## EXTRACTED DATA
▽

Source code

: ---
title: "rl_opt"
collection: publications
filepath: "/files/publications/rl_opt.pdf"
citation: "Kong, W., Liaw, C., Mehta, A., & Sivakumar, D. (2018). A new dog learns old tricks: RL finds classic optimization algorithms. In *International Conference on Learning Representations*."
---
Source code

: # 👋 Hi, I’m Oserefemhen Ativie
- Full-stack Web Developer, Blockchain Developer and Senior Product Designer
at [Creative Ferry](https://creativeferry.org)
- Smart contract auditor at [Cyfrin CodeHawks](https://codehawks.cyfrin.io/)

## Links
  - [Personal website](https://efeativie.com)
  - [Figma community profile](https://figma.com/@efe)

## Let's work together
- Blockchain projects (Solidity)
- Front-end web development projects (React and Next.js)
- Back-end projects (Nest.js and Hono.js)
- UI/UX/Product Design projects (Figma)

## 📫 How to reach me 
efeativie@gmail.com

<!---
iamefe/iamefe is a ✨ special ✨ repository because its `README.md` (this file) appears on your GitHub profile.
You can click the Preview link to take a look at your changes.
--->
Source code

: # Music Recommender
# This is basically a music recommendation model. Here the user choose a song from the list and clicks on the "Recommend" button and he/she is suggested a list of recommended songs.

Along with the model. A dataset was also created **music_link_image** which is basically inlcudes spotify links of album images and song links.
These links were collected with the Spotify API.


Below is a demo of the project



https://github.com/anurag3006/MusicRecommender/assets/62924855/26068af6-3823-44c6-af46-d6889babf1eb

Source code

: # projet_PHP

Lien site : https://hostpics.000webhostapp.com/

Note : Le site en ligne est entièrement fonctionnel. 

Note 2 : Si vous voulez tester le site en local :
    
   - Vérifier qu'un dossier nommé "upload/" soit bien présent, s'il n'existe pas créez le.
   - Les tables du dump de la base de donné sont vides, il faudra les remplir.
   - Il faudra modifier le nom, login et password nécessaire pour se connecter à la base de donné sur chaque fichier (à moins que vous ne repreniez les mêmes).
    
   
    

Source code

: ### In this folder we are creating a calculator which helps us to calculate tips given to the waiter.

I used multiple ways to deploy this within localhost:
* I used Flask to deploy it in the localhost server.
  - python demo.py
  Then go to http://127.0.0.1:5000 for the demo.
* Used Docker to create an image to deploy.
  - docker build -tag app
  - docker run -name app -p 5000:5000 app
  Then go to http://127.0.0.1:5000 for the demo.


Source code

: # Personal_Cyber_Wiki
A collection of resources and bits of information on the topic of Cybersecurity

△

Search the material for the word "collection" and copy every matching line.

collection: publications
A collection of resources and bits of information on the topic of Cybersecurity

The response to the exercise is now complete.